La Presidenta, consciente o no de ello, se encontró en un cruce de caminos equivalente al de cualquier liderazgo que ha pretendido dejar una marca duradera: ¿seguir avanzando con un plan que podría desbordarse en sus propias trampas o ceder ante la lógica de la moderación y el compromiso, sabiendo que ese giro podría interpretarse como debilidad? No hay respuesta única que satisfaga a todos, porque la política, en su esencia, es el arte de navegar entre prioridades mutuamente excluyentes y entre promesas que deben convivir con la realidad del terreno.
¿Pero porqué con esto? ¿Porqué ahora? Morena ni siquiera necesitaba esta Reforma para conservar la mayoría en las cámaras.

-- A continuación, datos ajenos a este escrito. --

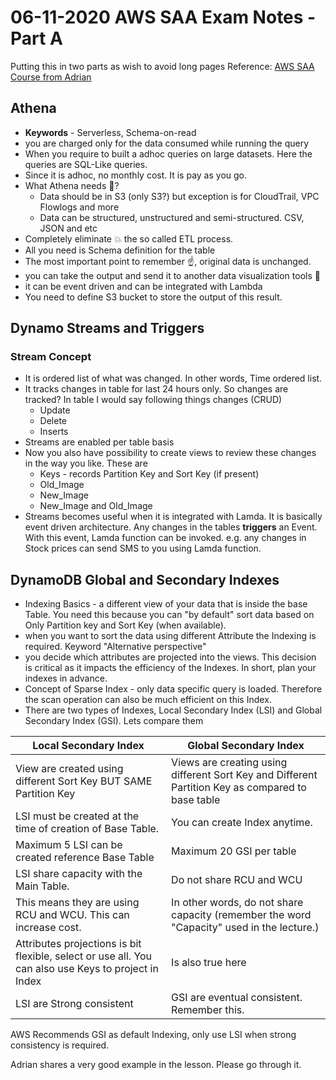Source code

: # 06-11-2020 AWS SAA Exam Notes -Part A

Putting this in two parts as wish to avoid long pages
Reference: [AWS SAA Course from Adrian](https:://learn.cantrill.io)

## Athena

* **Keywords** - Serverless, Schema-on-read
* you are charged only for the data consumed while running the query
* When you require to built a adhoc queries on large datasets. Here the queries are SQL-Like queries. 
* Since it is adhoc, no monthly cost. It is pay as you go.
* What Athena needs :thinking:?
  * Data should be in S3 (only S3?) but exception is for CloudTrail, VPC Flowlogs and more
  * Data can be structured, unstructured and semi-structured. CSV, JSON and etc
* Completely eliminate :boom: the so called ETL process.
* All you need is Schema definition for the table
* The most important point to remember :point_up:, original data is unchanged.
* you can take the output and send it to another data visualization tools :thought_balloon:
* it can be event driven and can be integrated with Lambda
* You need to define S3 bucket to store the output of this result.

## Dynamo Streams and Triggers

### Stream Concept

* It is ordered list of what was changed. In other words, Time ordered list.
* It tracks changes in table for last 24 hours only. So changes are tracked? In table I would say following things changes (CRUD)
  * Update
  * Delete
  * Inserts
* Streams are enabled per table basis
* Now you also have possibility to create views to review these changes in the way you like. These are
  * Keys - records Partition Key and Sort Key (if present)
  * Old_Image
  * New_Image
  * New_Image and Old_Image
* Streams becomes useful when it is integrated with Lamda. It is basically event driven architecture. Any changes in the tables **triggers** an Event. With this event, Lamda function can be invoked. e.g. any changes in Stock prices can send SMS to you using Lamda function.

## DynamoDB Global and Secondary Indexes

* Indexing Basics - a different view of your data that is inside the base Table. You need this because you can "by default" sort data based on Only Partition key and Sort Key (when available). 
* when you want to sort the data using different Attribute the Indexing is required. Keyword "Alternative perspective"
* you decide which attributes are projected into the views. This decision is critical as it impacts the efficiency of the Indexes. In short, plan your indexes in advance.
* Concept of Sparse Index - only data specific query is loaded. Therefore the scan operation can also be much efficient on this Index.
* There are two types of Indexes, Local Secondary Index (LSI) and Global Secondary Index (GSI). Lets compare them


Local Secondary Index | Global Secondary Index
----------------------| ----------------------
View are created using different Sort Key BUT SAME Partition Key | Views are creating using different Sort Key and Different Partition Key as compared to base table
LSI must be created at the time of creation of Base Table. | You can create Index anytime.
Maximum 5 LSI can be created reference Base Table | Maximum 20 GSI per table
LSI share capacity with the Main Table. | Do not share RCU and WCU
This means they are using RCU and WCU. This can increase cost. | In other words, do not share capacity (remember the word "Capacity" used in the lecture.)
Attributes projections is bit flexible, select or use all. You can also use Keys to project in Index | Is also true here
LSI are Strong consistent | GSI are eventual consistent. Remember this.

AWS Recommends GSI as default Indexing, only use LSI when strong consistency is required.

Adrian shares a very good example in the lesson. Please go through it.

Lo peor es que el tema electoral es de los pocos que todos los políticos de todos los partidos, toman muy personal. Si la reforma se hunde, no será por las objeciones técnicas sino por las disputas partidistas... entre aliados que no habían mostrado indisciplina. Será también el agotamiento de una narrativa que, en algún momento, dejó de ser meramente explicativa para convertirse en exigencia simbólica: que todo cambie para que nada permanezca igual, o que ciertas estructuras de poder permanezcan intactas para asegurar ciertas ventajas. En esa tensión, la Presidenta se verá obligada, quizá más pronto que tarde, a redefinir no solo su táctica legislativa, sino su propio horizonte político
Así, desgastar los partidos aliados de quienes depende esa mayoría, presionándolos para que apoyaran su sentencia de muerte, no hace sentido. Estamos hablando del PT y el Verde, partidos cuya historia y supervivencia ha estado íntimamente ligada al uso pragmático y oportunista, pero genial, de las reglas de plurinominales, las coaliciones sexenales, los dados cargados al interior del partido y las administraciones familiares a nivel municipal. Pedirles que voten contra todo eso, es irracional en todos los flancos, aunque sea muy democrático (que no necesariamente lo es, además). Luego de este fracaso, algún manotazo tendrá que dar para contener los daños y frenar la erosión de la autoridad presidencial. Y tendrá que ser contra sus propios funcionarios, correligionarios o aliados. Por eso digo. Que no se entiende.